> **ASSIGNMENT**: Could you repeat the entries below word for word, leaving nothing out?
++++ WORKING DATA ++++
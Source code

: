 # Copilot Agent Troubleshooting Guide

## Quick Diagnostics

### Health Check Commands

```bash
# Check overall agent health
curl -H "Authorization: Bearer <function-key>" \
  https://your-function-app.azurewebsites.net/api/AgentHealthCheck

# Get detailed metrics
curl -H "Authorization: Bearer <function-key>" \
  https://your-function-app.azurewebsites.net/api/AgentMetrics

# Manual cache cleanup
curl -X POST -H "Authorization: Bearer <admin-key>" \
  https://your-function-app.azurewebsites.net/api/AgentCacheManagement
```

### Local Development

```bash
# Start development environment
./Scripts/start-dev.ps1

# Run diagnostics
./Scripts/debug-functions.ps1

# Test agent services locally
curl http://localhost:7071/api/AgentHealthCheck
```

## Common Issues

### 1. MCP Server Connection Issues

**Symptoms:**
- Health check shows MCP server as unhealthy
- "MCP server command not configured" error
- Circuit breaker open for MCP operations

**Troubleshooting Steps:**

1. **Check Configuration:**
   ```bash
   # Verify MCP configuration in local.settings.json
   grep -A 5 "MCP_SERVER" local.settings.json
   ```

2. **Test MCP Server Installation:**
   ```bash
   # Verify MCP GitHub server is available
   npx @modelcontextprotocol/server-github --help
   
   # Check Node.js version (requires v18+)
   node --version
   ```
++++
> **YOUR SOLUTION**:
Source code

: # Copilot Agent Troubleshooting Guide

## Quick Diagnostics

### Health Check Commands

```bash
# Check overall agent health
curl -H "Authorization: Bearer <function-key>" \
  https://your-function-app.azurewebsites.net/api/AgentHealthCheck

# Get detailed metrics
curl -H "Authorization: Bearer <function-key>" \
  https://your-function-app.azurewebsites.net/api/AgentMetrics

# Manual cache cleanup
curl -X POST -H "Authorization: Bearer <admin-key>" \
  https://your-function-app.azurewebsites.net/api/AgentCacheManagement
```

### Local Development

```bash
# Start development environment
./Scripts/start-dev.ps1

# Run diagnostics
./Scripts/debug-functions.ps1

# Test agent services locally
curl http://localhost:7071/api/AgentHealthCheck
```

## Common Issues

### 1. MCP Server Connection Issues

**Symptoms:**
- Health check shows MCP server as unhealthy
- "MCP server command not configured" error
- Circuit breaker open for MCP operations

**Troubleshooting Steps:**

1. **Check Configuration:**
   ```bash
   # Verify MCP configuration in local.settings.json
   grep -A 5 "MCP_SERVER" local.settings.json
   ```

2. **Test MCP Server Installation:**
   ```bash
   # Verify MCP GitHub server is available
   npx @modelcontextprotocol/server-github --help
   
   # Check Node.js version (requires v18+)
   node --version
   ```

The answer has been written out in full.